### Assignment
Exactly as given, output all the records that follow.
***
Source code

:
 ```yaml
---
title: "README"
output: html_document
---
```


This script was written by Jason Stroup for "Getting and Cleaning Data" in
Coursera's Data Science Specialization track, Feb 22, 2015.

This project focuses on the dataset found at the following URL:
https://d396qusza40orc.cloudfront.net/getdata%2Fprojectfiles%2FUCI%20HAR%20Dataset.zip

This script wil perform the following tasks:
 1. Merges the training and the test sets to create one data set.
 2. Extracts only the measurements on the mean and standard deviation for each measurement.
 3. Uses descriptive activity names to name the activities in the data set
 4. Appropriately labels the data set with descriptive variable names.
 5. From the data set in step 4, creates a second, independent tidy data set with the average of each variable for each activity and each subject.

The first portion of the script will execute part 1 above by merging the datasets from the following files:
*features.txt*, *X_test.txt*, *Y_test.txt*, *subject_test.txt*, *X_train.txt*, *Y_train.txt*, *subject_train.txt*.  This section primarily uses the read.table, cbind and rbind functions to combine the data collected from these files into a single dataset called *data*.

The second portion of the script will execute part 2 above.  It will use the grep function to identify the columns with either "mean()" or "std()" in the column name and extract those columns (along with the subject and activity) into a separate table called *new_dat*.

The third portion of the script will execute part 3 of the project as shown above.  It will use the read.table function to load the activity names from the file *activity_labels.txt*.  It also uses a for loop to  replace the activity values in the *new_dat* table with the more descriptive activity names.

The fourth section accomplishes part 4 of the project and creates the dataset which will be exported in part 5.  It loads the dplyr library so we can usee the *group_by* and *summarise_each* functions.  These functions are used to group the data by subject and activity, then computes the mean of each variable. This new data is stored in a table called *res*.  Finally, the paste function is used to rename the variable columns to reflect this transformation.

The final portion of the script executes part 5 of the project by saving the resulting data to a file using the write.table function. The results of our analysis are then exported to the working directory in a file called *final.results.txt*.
***
### Problem solution
Source code

:
 ```yaml
---
title: "README"
output: html_document
---
```


This script was written by Jason Stroup for "Getting and Cleaning Data" in
Coursera's Data Science Specialization track, Feb 22, 2015.

This project focuses on the dataset found at the following URL:
https://d396qusza40orc.cloudfront.net/getdata%2Fprojectfiles%2FUCI%20HAR%20Dataset.zip

This script wil perform the following tasks:
 1. Merges the training and the test sets to create one data set.
 2. Extracts only the measurements on the mean and standard deviation for each measurement.
 3. Uses descriptive activity names to name the activities in the data set
 4. Appropriately labels the data set with descriptive variable names.
 5. From the data set in step 4, creates a second, independent tidy data set with the average of each variable for each activity and each subject.

The first portion of the script will execute part 1 above by merging the datasets from the following files:
*features.txt*, *X_test.txt*, *Y_test.txt*, *subject_test.txt*, *X_train.txt*, *Y_train.txt*, *subject_train.txt*.  This section primarily uses the read.table, cbind and rbind functions to combine the data collected from these files into a single dataset called *data*.

The second portion of the script will execute part 2 above.  It will use the grep function to identify the columns with either "mean()" or "std()" in the column name and extract those columns (along with the subject and activity) into a separate table called *new_dat*.

The third portion of the script will execute part 3 of the project as shown above.  It will use the read.table function to load the activity names from the file *activity_labels.txt*.  It also uses a for loop to  replace the activity values in the *new_dat* table with the more descriptive activity names.

The fourth section accomplishes part 4 of the project and creates the dataset which will be exported in part 5.  It loads the dplyr library so we can usee the *group_by* and *summarise_each* functions.  These functions are used to group the data by subject and activity, then computes the mean of each variable. This new data is stored in a table called *res*.  Finally, the paste function is used to rename the variable columns to reflect this transformation.

The final portion of the script executes part 5 of the project by saving the resulting data to a file using the write.table function. The results of our analysis are then exported to the working directory in a file called *final.results.txt*.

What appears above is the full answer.